## PROBLEM DETAILS
Each record below should appear again exactly as written.

*** PROVIDED ENTRIES

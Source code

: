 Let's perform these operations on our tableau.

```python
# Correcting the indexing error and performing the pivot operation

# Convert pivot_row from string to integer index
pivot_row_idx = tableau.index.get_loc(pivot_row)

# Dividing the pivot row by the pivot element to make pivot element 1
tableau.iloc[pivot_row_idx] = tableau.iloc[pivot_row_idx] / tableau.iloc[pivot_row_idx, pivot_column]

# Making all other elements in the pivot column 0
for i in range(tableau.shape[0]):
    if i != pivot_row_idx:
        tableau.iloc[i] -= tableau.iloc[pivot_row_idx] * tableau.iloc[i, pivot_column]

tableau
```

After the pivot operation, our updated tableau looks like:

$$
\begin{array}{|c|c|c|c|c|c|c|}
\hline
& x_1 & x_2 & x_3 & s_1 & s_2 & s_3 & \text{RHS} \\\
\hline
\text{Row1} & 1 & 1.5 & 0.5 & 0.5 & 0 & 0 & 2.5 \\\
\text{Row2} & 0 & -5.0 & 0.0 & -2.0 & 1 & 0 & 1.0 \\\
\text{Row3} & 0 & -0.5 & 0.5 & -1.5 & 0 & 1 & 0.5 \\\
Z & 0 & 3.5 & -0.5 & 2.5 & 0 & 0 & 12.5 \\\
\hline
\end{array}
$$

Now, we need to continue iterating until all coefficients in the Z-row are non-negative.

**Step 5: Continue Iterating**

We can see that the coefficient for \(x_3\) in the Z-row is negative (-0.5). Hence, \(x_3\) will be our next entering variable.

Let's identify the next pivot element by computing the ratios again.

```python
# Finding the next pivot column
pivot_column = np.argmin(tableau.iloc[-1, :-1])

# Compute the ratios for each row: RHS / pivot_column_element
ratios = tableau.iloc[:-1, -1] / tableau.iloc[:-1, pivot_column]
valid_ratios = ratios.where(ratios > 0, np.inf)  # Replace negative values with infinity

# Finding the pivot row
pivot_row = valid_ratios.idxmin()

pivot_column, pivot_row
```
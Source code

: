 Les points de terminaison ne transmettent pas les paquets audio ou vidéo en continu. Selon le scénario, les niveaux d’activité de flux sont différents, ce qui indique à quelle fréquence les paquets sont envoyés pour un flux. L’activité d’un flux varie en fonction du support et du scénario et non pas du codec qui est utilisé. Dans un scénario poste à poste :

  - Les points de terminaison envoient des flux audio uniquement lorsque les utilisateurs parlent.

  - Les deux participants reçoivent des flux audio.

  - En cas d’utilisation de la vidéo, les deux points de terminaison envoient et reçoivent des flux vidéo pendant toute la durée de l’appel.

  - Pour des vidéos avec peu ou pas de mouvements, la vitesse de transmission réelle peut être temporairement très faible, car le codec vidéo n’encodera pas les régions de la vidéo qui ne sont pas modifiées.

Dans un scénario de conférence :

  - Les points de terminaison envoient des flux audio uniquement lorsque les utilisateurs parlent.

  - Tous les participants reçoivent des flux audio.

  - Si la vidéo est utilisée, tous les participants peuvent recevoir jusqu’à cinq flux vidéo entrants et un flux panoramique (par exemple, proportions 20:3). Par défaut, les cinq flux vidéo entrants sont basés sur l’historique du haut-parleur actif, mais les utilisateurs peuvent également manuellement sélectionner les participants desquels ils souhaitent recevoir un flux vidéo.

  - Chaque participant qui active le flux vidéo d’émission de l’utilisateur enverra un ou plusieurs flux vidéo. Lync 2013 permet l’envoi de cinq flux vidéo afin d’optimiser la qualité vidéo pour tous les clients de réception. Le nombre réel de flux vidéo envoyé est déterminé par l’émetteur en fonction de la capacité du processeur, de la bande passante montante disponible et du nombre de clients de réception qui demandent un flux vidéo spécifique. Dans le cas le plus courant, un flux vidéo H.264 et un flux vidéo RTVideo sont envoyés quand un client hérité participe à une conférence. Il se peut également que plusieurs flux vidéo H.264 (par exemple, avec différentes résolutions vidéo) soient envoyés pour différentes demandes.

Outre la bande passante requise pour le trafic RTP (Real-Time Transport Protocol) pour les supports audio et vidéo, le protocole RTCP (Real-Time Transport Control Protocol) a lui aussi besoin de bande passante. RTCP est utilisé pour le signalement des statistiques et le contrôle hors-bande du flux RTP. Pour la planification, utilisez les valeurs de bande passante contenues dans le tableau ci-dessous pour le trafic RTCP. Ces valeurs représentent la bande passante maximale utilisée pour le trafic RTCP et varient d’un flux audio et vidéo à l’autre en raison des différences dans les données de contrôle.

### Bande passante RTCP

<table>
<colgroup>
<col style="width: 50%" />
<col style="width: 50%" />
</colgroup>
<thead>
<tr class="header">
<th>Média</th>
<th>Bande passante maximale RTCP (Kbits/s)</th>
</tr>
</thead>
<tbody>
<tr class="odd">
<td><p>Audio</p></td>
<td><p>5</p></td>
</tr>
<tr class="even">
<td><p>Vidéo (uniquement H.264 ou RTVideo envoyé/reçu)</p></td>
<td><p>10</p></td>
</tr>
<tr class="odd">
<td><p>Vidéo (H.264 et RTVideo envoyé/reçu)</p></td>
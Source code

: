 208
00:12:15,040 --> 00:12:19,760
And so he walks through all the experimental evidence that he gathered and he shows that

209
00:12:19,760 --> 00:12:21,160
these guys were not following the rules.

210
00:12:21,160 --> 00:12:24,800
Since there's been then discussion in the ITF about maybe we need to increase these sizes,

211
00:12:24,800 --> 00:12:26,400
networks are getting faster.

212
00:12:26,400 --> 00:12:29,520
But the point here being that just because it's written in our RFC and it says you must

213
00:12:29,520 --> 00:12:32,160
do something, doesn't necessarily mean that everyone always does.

******

## TASK RESULT
Source code

: Let's perform these operations on our tableau.

```python
# Correcting the indexing error and performing the pivot operation

# Convert pivot_row from string to integer index
pivot_row_idx = tableau.index.get_loc(pivot_row)

# Dividing the pivot row by the pivot element to make pivot element 1
tableau.iloc[pivot_row_idx] = tableau.iloc[pivot_row_idx] / tableau.iloc[pivot_row_idx, pivot_column]

# Making all other elements in the pivot column 0
for i in range(tableau.shape[0]):
    if i != pivot_row_idx:
        tableau.iloc[i] -= tableau.iloc[pivot_row_idx] * tableau.iloc[i, pivot_column]

tableau
```

After the pivot operation, our updated tableau looks like:

$$
\begin{array}{|c|c|c|c|c|c|c|}
\hline
& x_1 & x_2 & x_3 & s_1 & s_2 & s_3 & \text{RHS} \\\
\hline
\text{Row1} & 1 & 1.5 & 0.5 & 0.5 & 0 & 0 & 2.5 \\\
\text{Row2} & 0 & -5.0 & 0.0 & -2.0 & 1 & 0 & 1.0 \\\
\text{Row3} & 0 & -0.5 & 0.5 & -1.5 & 0 & 1 & 0.5 \\\
Z & 0 & 3.5 & -0.5 & 2.5 & 0 & 0 & 12.5 \\\
\hline
\end{array}
$$

Now, we need to continue iterating until all coefficients in the Z-row are non-negative.

**Step 5: Continue Iterating**

We can see that the coefficient for \(x_3\) in the Z-row is negative (-0.5). Hence, \(x_3\) will be our next entering variable.

Let's identify the next pivot element by computing the ratios again.

```python
# Finding the next pivot column
pivot_column = np.argmin(tableau.iloc[-1, :-1])

# Compute the ratios for each row: RHS / pivot_column_element
ratios = tableau.iloc[:-1, -1] / tableau.iloc[:-1, pivot_column]
valid_ratios = ratios.where(ratios > 0, np.inf)  # Replace negative values with infinity

# Finding the pivot row
pivot_row = valid_ratios.idxmin()

pivot_column, pivot_row
```
Source code

: Les points de terminaison ne transmettent pas les paquets audio ou vidéo en continu. Selon le scénario, les niveaux d’activité de flux sont différents, ce qui indique à quelle fréquence les paquets sont envoyés pour un flux. L’activité d’un flux varie en fonction du support et du scénario et non pas du codec qui est utilisé. Dans un scénario poste à poste :

  - Les points de terminaison envoient des flux audio uniquement lorsque les utilisateurs parlent.

  - Les deux participants reçoivent des flux audio.

  - En cas d’utilisation de la vidéo, les deux points de terminaison envoient et reçoivent des flux vidéo pendant toute la durée de l’appel.

  - Pour des vidéos avec peu ou pas de mouvements, la vitesse de transmission réelle peut être temporairement très faible, car le codec vidéo n’encodera pas les régions de la vidéo qui ne sont pas modifiées.

Dans un scénario de conférence :

  - Les points de terminaison envoient des flux audio uniquement lorsque les utilisateurs parlent.

  - Tous les participants reçoivent des flux audio.

  - Si la vidéo est utilisée, tous les participants peuvent recevoir jusqu’à cinq flux vidéo entrants et un flux panoramique (par exemple, proportions 20:3). Par défaut, les cinq flux vidéo entrants sont basés sur l’historique du haut-parleur actif, mais les utilisateurs peuvent également manuellement sélectionner les participants desquels ils souhaitent recevoir un flux vidéo.

  - Chaque participant qui active le flux vidéo d’émission de l’utilisateur enverra un ou plusieurs flux vidéo. Lync 2013 permet l’envoi de cinq flux vidéo afin d’optimiser la qualité vidéo pour tous les clients de réception. Le nombre réel de flux vidéo envoyé est déterminé par l’émetteur en fonction de la capacité du processeur, de la bande passante montante disponible et du nombre de clients de réception qui demandent un flux vidéo spécifique. Dans le cas le plus courant, un flux vidéo H.264 et un flux vidéo RTVideo sont envoyés quand un client hérité participe à une conférence. Il se peut également que plusieurs flux vidéo H.264 (par exemple, avec différentes résolutions vidéo) soient envoyés pour différentes demandes.

Outre la bande passante requise pour le trafic RTP (Real-Time Transport Protocol) pour les supports audio et vidéo, le protocole RTCP (Real-Time Transport Control Protocol) a lui aussi besoin de bande passante. RTCP est utilisé pour le signalement des statistiques et le contrôle hors-bande du flux RTP. Pour la planification, utilisez les valeurs de bande passante contenues dans le tableau ci-dessous pour le trafic RTCP. Ces valeurs représentent la bande passante maximale utilisée pour le trafic RTCP et varient d’un flux audio et vidéo à l’autre en raison des différences dans les données de contrôle.

### Bande passante RTCP

<table>
<colgroup>
<col style="width: 50%" />
<col style="width: 50%" />
</colgroup>
<thead>
<tr class="header">
<th>Média</th>
<th>Bande passante maximale RTCP (Kbits/s)</th>
</tr>
</thead>
<tbody>
<tr class="odd">
<td><p>Audio</p></td>
<td><p>5</p></td>
</tr>
<tr class="even">
<td><p>Vidéo (uniquement H.264 ou RTVideo envoyé/reçu)</p></td>
<td><p>10</p></td>
</tr>
<tr class="odd">
<td><p>Vidéo (H.264 et RTVideo envoyé/reçu)</p></td>
Source code

: 208
00:12:15,040 --> 00:12:19,760
And so he walks through all the experimental evidence that he gathered and he shows that

209
00:12:19,760 --> 00:12:21,160
these guys were not following the rules.

210
00:12:21,160 --> 00:12:24,800
Since there's been then discussion in the ITF about maybe we need to increase these sizes,

211
00:12:24,800 --> 00:12:26,400
networks are getting faster.

212
00:12:26,400 --> 00:12:29,520
But the point here being that just because it's written in our RFC and it says you must

213
00:12:29,520 --> 00:12:32,160
do something, doesn't necessarily mean that everyone always does.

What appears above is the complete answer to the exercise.